JF: Das ist wirklich interessant und ich denke, wir müssen das in einer anderen Folge aufgreifen. Wir nähern uns dem Ende der Sendung. Ich schlage vor, wir öffnen die Diskussion und fragen Sie, Jobst oder Barry, haben Sie noch etwas auf dem Herzen, worüber wir noch nicht gesprochen haben und was Sie noch am Ende der Diskussion vorbringen möchten.
BS: Ich denke, dass ein Aspekt des Buches in der vorangegangenen Diskussion unberührt geblieben ist. In dem Buch sprechen wir vom Gehirn als physikalisches Objekt, das aus physikalischen Teilchen besteht, die den Gesetzen der Physik unterliegen. Aber was wir auch sagen ist, dass wir ganz wenig darüber wissen, wie diese Gesetze funktionieren, da es keinen Weg gibt, die notwendige Information über das Verhalten der Teilchen im Gehirn zu gewinnen. Auch ist es ein komplexes System und wir können die Physik nicht nutzen, um Vorhersagen darüber zu treffen, wie das Gehirn funktioniert. Jobst hat vor Kurzem eine 16-stündige Vorlesung über Quantenphysik an der University of Buffalo gehalten. Eine Erkenntnis, die ich aus dieser Veranstaltung mitgenommen habe, ist, dass die Physik nicht wirklich alles weiß, was es braucht, um zu verstehen, wie die Physik funktioniert. Es scheint so, dass wir keine klare Vorstellung davon haben, was zum Beispiel ein physikalisches Teilchen ist. Das heißt, die Annahme in unserem Buch, dass die Welt aus Teilchen besteht und den Gesetzmäßigkeiten der vier Grundkräfte folgt, ist cum grano salis zu verstehen, wenn wir die Quantenphysik ernst nehmen.
JL: Wenn wir die Quantenfeldtheorie ernst nehmen, dann haben wir in der Physik ein großes Problem damit, Materie zu verstehen. Ich denke, das ist ein gutes Thema, um diese Diskussion zu beenden, wenn ich auch nicht allzu sehr ins Detail gehen kann. Das wäre dann eine dritte Folge der Sendereihe, in der wir über Quantenfeldtheorie und deren philosophischen und theologischen Implikationen sprechen könnten. Sicherlich ist die Quantenfeldtheorie die beste mathematische Beschreibung der Natur, die wir haben – neben der allgemeinen Relativitätstheorie, die wir hier mal beiseite lassen. Die Quantenfeldtheorie zeigt uns, dass wir nicht wirklich verstehen, wie Materie funktioniert. Die positivistische Sicht der Natur ist also sehr oberflächlich und je mehr man von wirklicher Physik versteht und deren Ergebnisse kennt, die wir daraus ableiten können, desto demütiger wird man. Das eröffnet aber auch mehr Raum für den Glauben oder alternative Sichtweisen auf die Welt oder philosophische Ansichten der Welt, die nicht rein materialistisch und auf einer vereinfachenden Vorstellung von Kausalitätszusammenhängen beruht. Mein eigentliches Vorhaben, das ich mit dem Buch verfolge, ist, die Grenzen der Wissenschaft, der Technologie und der Mathematik aufzuzeigen und hervorzuheben, dass wir in einem Zeitalter leben, in dem völlig überschätzt wird, was man damit verwirklichen kann. Es ist die Religion unserer Zeit, die Reichweite von Technologie und Wissenschaft zu überschätzen
Ich denke, je bewusster man sich dessen wird, desto demütiger wird man und desto klarer wird es, dass viele Phänomene unseres Lebens damit nicht erklärbar sind.
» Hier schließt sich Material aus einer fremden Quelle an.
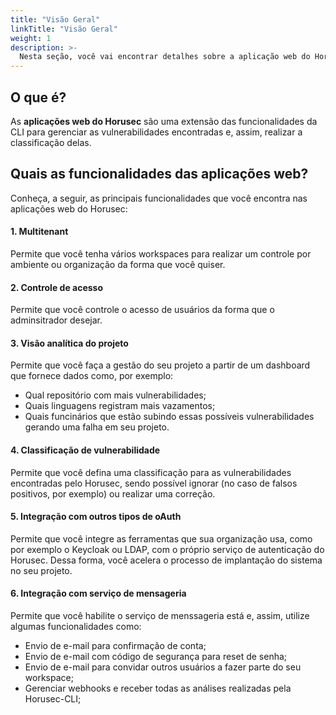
 ```yaml
---
title: "Visão Geral"
linkTitle: "Visão Geral"
weight: 1
description: >-
  Nesta seção, você vai encontrar detalhes sobre a aplicação web do Horusec.
---
```


## **O que é?**

As **aplicações web do Horusec** são uma extensão das funcionalidades da CLI para gerenciar as vulnerabilidades encontradas e, assim, realizar a classificação delas.

## **Quais as funcionalidades das aplicações web?**

Conheça, a seguir, as principais funcionalidades que você encontra nas aplicações web do Horusec:

#### **1. Multitenant**

Permite que você tenha vários workspaces para realizar um controle por ambiente ou organização da forma que você quiser.

#### **2. Controle de acesso**

Permite que você controle o acesso de usuários da forma que o adminsitrador desejar.

#### **3. Visão analítica do projeto**

Permite que você faça a gestão do seu projeto a partir de um dashboard que fornece dados como, por exemplo: 

* Qual repositório com mais vulnerabilidades;
* Quais linguagens registram mais vazamentos;
* Quais funcinários que estão subindo essas possíveis vulnerabilidades gerando uma falha em seu projeto.


#### **4. Classificação de vulnerabilidade**

Permite que você defina uma classificação para as vulnerabilidades encontradas pelo Horusec, sendo possível ignorar (no caso de falsos positivos, por exemplo) ou realizar uma correção.

#### **5. Integração com outros tipos de oAuth**

Permite que você integre as ferramentas que sua organização usa, como por exemplo o Keycloak ou LDAP, com o próprio serviço de autenticação do Horusec. Dessa forma, você acelera o processo de implantação do sistema no seu projeto. 


#### **6. Integração com serviço de mensageria**

Permite que você habilite o serviço de menssageria está e, assim, utilize algumas funcionalidades como:

- Envio de e-mail para confirmação de conta;
- Envio de e-mail com código de segurança para reset de senha;
- Envio de e-mail para convidar outros usuários a fazer parte do seu workspace;
- Gerenciar webhooks e receber todas as análises realizadas pela Horusec-CLI; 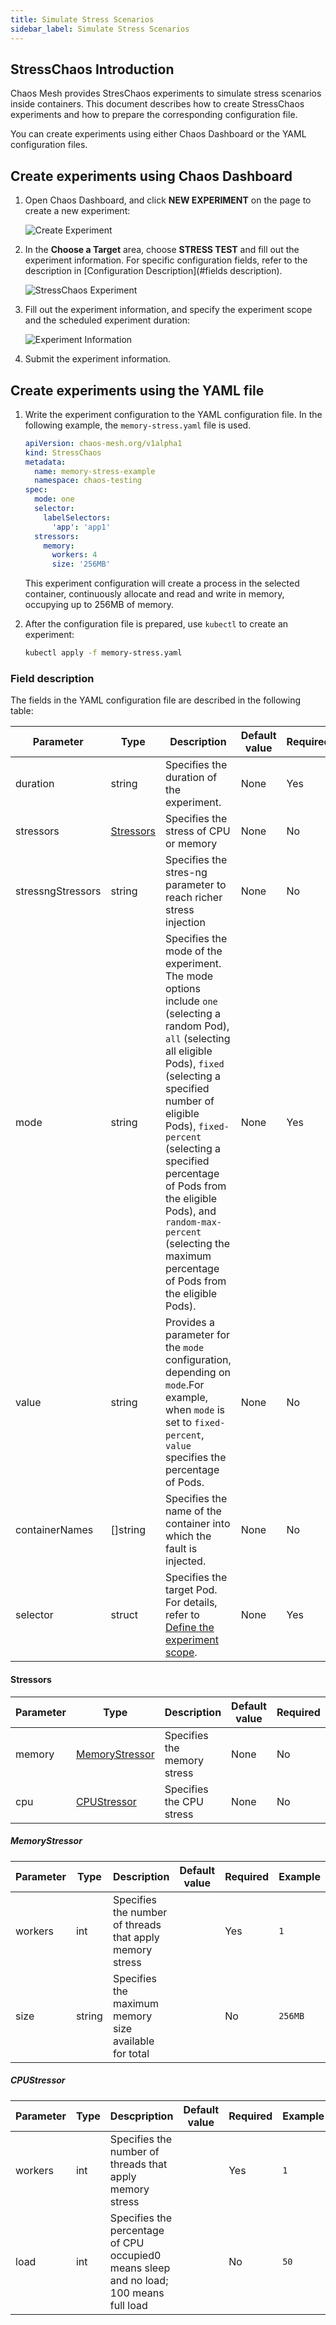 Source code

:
 ```yaml
---
title: Simulate Stress Scenarios
sidebar_label: Simulate Stress Scenarios
---
```


## StressChaos Introduction

Chaos Mesh provides StresChaos experiments to simulate stress scenarios inside containers. This document describes how to create StressChaos experiments and how to prepare the corresponding configuration file.

You can create experiments using either Chaos Dashboard or the YAML configuration files.

## Create experiments using Chaos Dashboard

1. Open Chaos Dashboard, and click **NEW EXPERIMENT** on the page to create a new experiment:

   ![Create Experiment](./img/create-new-exp.png)

2. In the **Choose a Target** area, choose **STRESS TEST** and fill out the experiment information. For specific configuration fields, refer to the description in [Configuration Description](#fields description).

   ![StressChaos Experiment](./img/stresschaos-exp.png)

3. Fill out the experiment information, and specify the experiment scope and the scheduled experiment duration:

   ![Experiment Information](./img/exp-info.png)

4. Submit the experiment information.

## Create experiments using the YAML file

1. Write the experiment configuration to the YAML configuration file. In the following example, the `memory-stress.yaml` file is used.

   ```yaml
   apiVersion: chaos-mesh.org/v1alpha1
   kind: StressChaos
   metadata:
     name: memory-stress-example
     namespace: chaos-testing
   spec:
     mode: one
     selector:
       labelSelectors:
         'app': 'app1'
     stressors:
       memory:
         workers: 4
         size: '256MB'
   ```

   This experiment configuration will create a process in the selected container, continuously allocate and read and write in memory, occupying up to 256MB of memory.

2. After the configuration file is prepared, use `kubectl` to create an experiment:

   ```bash
   kubectl apply -f memory-stress.yaml
   ```

### Field description

The fields in the YAML configuration file are described in the following table:

| Parameter         | Type                    | Description                                                                                                                                                                                                                                                                                                                                                                 | Default value | Required | Example     |
| ----------------- | ----------------------- | --------------------------------------------------------------------------------------------------------------------------------------------------------------------------------------------------------------------------------------------------------------------------------------------------------------------------------------------------------------------------- | ------------- | -------- | ----------- |
| duration          | string                  | Specifies the duration of the experiment.                                                                                                                                                                                                                                                                                                                                   | None          | Yes      | `30s`       |
| stressors         | [Stressors](#stressors) | Specifies the stress of CPU or memory                                                                                                                                                                                                                                                                                                                                       | None          | No       |             |
| stressngStressors | string                  | Specifies the stres-ng parameter to reach richer stress injection                                                                                                                                                                                                                                                                                                           | None          | No       | `--clone 2` |
| mode              | string                  | Specifies the mode of the experiment. The mode options include `one` (selecting a random Pod), `all` (selecting all eligible Pods), `fixed` (selecting a specified number of eligible Pods), `fixed-percent` (selecting a specified percentage of Pods from the eligible Pods), and `random-max-percent` (selecting the maximum percentage of Pods from the eligible Pods). | None          | Yes      | `1`         |
| value             | string                  | Provides a parameter for the `mode` configuration, depending on `mode`.For example, when `mode` is set to `fixed-percent`, `value` specifies the percentage of Pods.                                                                                                                                                                                                        | None          | No       | `2`         |
| containerNames    | []string                | Specifies the name of the container into which the fault is injected.                                                                                                                                                                                                                                                                                                       | None          | No       | `["nginx"]` |
| selector          | struct                  | Specifies the target Pod. For details, refer to [Define the experiment scope](./define-chaos-experiment-scope.md).                                                                                                                                                                                                                                                          | None          | Yes      |             |

#### Stressors

| Parameter | Type                              | Description                 | Default value | Required | Example |
| --------- | --------------------------------- | --------------------------- | ------------- | -------- | ------- |
| memory    | [MemoryStressor](#memorystressor) | Specifies the memory stress | None          | No       |         |
| cpu       | [CPUStressor](#cpustressor)       | Specifies the CPU stress    | None          | No       |         |

##### MemoryStressor

| Parameter | Type   | Description                                              | Default value | Required | Example |
| --------- | ------ | -------------------------------------------------------- | ------------- | -------- | ------- |
| workers   | int    | Specifies the number of threads that apply memory stress |               | Yes      | `1`     |
| size      | string | Specifies the maximum memory size available for total    |               | No       | `256MB` |

##### CPUStressor

| Parameter | Type | Descpription                                                                           | Default value | Required | Example |
| --------- | ---- | -------------------------------------------------------------------------------------- | ------------- | -------- | ------- |
| workers   | int  | Specifies the number of threads that apply memory stress                               |               | Yes      | `1`     |
| load      | int  | Specifies the percentage of CPU occupied0 means sleep and no load; 100 means full load |               | No       | `50`    |
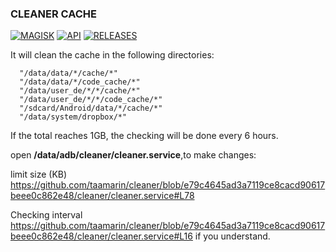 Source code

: ### CLEANER CACHE

[![MAGISK](https://img.shields.io/badge/Magisk%20-v20.4+-brightgreen)](https://github.com/topjohnwu/Magisk)
[![API](https://img.shields.io/badge/API-21%2B-brightgreen.svg?style=flat)](https://android-arsenal.com/api?level=21)
[![RELEASES](https://img.shields.io/github/downloads/taamarin/cleaner/total.svg)](https://github.com/taamarin/cleaner/releases)


It will clean the cache in the following directories:
```shell
  "/data/data/*/cache/*"
  "/data/data/*/code_cache/*"
  "/data/user_de/*/*/cache/*"
  "/data/user_de/*/*/code_cache/*"
  "/sdcard/Android/data/*/cache/*"
  "/data/system/dropbox/*"
```
If the total reaches 1GB, the checking will be done every 6 hours.

open **/data/adb/cleaner/cleaner.service**,to make changes:

limit size (KB)
https://github.com/taamarin/cleaner/blob/e79c4645ad3a7119ce8cacd90617beee0c862e48/cleaner/cleaner.service#L78

Checking interval
https://github.com/taamarin/cleaner/blob/e79c4645ad3a7119ce8cacd90617beee0c862e48/cleaner/cleaner.service#L16
if you understand.
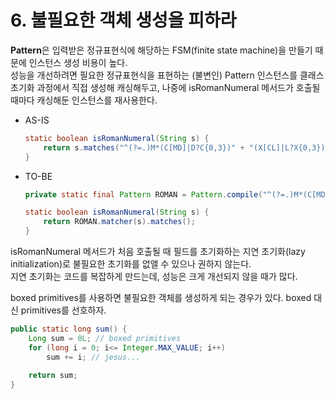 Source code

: # 6. 불필요한 객체 생성을 피하라

**Pattern**은 입력받은 정규표현식에 해당하는 FSM(finite state machine)을 만들기 때문에 인스턴스 생성 비용이 높다.  
성능을 개선하려면 필요한 정규표현식을 표현하는 (불변인) Pattern 인스턴스를 클래스 초기화 과정에서 직접 생성해 캐싱해두고, 나중에 isRomanNumeral 메서드가 호출될 때마다 캐싱해둔 인스턴스를
재사용한다.

- AS-IS

    ```java
    static boolean isRomanNumeral(String s) {
        return s.matches("^(?=.)M*(C[MD]|D?C{0,3})" + "(X[CL]|L?X{0,3})(I[XV]|V?I{0,3})$");
    }
    ```

- TO-BE

    ```java
    private static final Pattern ROMAN = Pattern.compile("^(?=.)M*(C[MD]|D?C{0,3})" + "(X[CL]|L?X{0,3})(I[XV]|V?I{0,3})$");
    
    static boolean isRomanNumeral(String s) {
        return ROMAN.matcher(s).matches();
    }
    ```

isRomanNumeral 메서드가 처음 호출될 때 필드를 초기화하는 지연 초기화(lazy initialization)로 불필요한 초기화를 없앨 수 있으나 권하지 않는다.  
지연 초기화는 코드를 복잡하게 만드는데, 성능은 크게 개선되지 않을 때가 많다.

boxed primitives를 사용하면 불필요한 객체를 생성하게 되는 경우가 있다. boxed 대신 primitives를 선호하자.

```java
public static long sum() {
    Long sum = 0L; // boxed primitives
    for (long i = 0; i<= Integer.MAX_VALUE; i++)
		sum += i; // jesus...
        
    return sum;
}
```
JF: Das ist ein hervorragendes Schlusswort. Ich würde gerne noch weiter diskutieren und dieses Thema ausführen, denn es wirft viele Fragen auf. Ich denke, dass wir mit einer faszinierenden Anmerkung das Gespräch abschließen. Ich danke Ihnen, Jobst Landgrebe und Barry Smith, für das Gespräch in dieser Folge von Irreverend.